How XSS Actually Works

Cross-Site Scripting — a perennial OWASP Top 10 entry. User input is baked into a page and the browser executes it as JavaScript. Sounds simple, but every context needs a different encoding, and modern SPAs / templates / frameworks all have their own traps. This guide covers the three XSS types, context-sensitive escaping, and the actual behavior of CSP and Trusted Types.

Three Types of XSS

1. Reflected XSS

URL input echoed straight back in the response.
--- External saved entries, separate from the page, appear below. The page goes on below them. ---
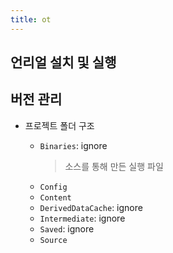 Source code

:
 ```yaml
---
title: ot
---
```


## 언리얼 설치 및 실행

## 버전 관리

- 프로젝트 폴더 구조

  - `Binaries`: ignore
    > 소스를 통해 만든 실행 파일
  - `Config`
  - `Content`
  - `DerivedDataCache`: ignore
  - `Intermediate`: ignore
  - `Saved`: ignore
  - `Source`
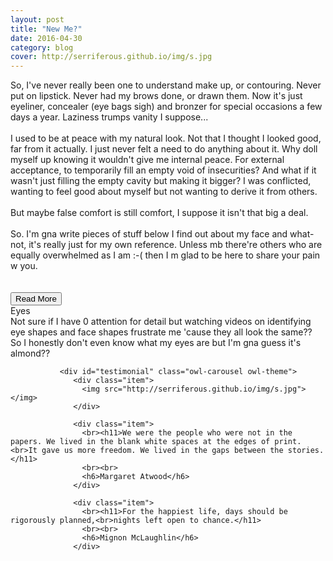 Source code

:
 ```yaml
---
layout: post
title: "New Me?"
date: 2016-04-30
category: blog
cover: http://serriferous.github.io/img/s.jpg
---
```

<div class="row">
<div class="col-md-8 col-md-offset-2">
<div class="row">
<div class="col-md-12">
So, I've never really been one to understand make up, or contouring. Never put on lipstick. Never had my brows done, or drawn them. Now it's just eyeliner, concealer (eye bags sigh) and bronzer for special occasions a few days a year. Laziness trumps vanity I suppose...<br>
<br>
I used to be at peace with my natural look. Not that I thought I looked good, far from it actually. I just never felt a need to do anything about it. Why doll myself up knowing it wouldn't give me internal peace. For external acceptance, to temporarily fill an empty void of insecurities? And what if it wasn't just filling the empty cavity but making it bigger? I was conflicted, wanting to feel good about myself but not wanting to derive it from others.<br>
<br>
But maybe false comfort is still comfort, I suppose it isn't that big a deal. <br><br>
So. I'm gna write pieces of stuff below I find out about my face and what-not, it's really just for my own reference. Unless mb there're others who are equally overwhelmed as I am :-( then I m glad to be here to share your pain w you. <br><br><br>

<div class="text-center"><button type="button" class="btn read-more-btn" data-toggle="collapse" data-target="#coll1">Read More</button></div>
<div class="space"></div>
<div id="coll1" class="collapse">
<div style="text-align: left;">
<h16>Eyes</h16><br>
Not sure if I have 0 attention for detail but watching videos on identifying eye shapes and face shapes frustrate me 'cause they all look the same?? So I honestly don't even know what my eyes are but I'm gna guess it's almond??<br>


<div class="row">
                            <div class="col-md-6">
                                
<div id="testimonials">
        <div class="overlay">
            <div class="container">

               <div id="testimonial" class="owl-carousel owl-theme">
                  <div class="item">
                    <img src="http://serriferous.github.io/img/s.jpg"></img>
                  </div>

                  <div class="item">
                    <br><h11>We were the people who were not in the papers. We lived in the blank white spaces at the edges of print.<br>It gave us more freedom. We lived in the gaps between the stories.</h11>
                    <br><br>
                    <h6>Margaret Atwood</h6>
                  </div>

                  <div class="item">
                    <br><h11>For the happiest life, days should be rigorously planned,<br>nights left open to chance.</h11>
                    <br><br>
                    <h6>Mignon McLaughlin</h6>
                  </div>
                  
</div>
</div>
</div>
</div>
</div>



</div>
</div>

</div>
</div>
</div>            
</div>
https://example.com/search?q=<script>alert(1)</script>

Server HTML:
  <h1>Results for <script>alert(1)</script></h1>
                  ↑
                  executes

Attack:
  Attacker → sends URL to victim (email, message)
  Victim clicks → leaks cookies, acts with their own privileges

2. Stored XSS

Malicious input is saved into the DB → delivered to all users.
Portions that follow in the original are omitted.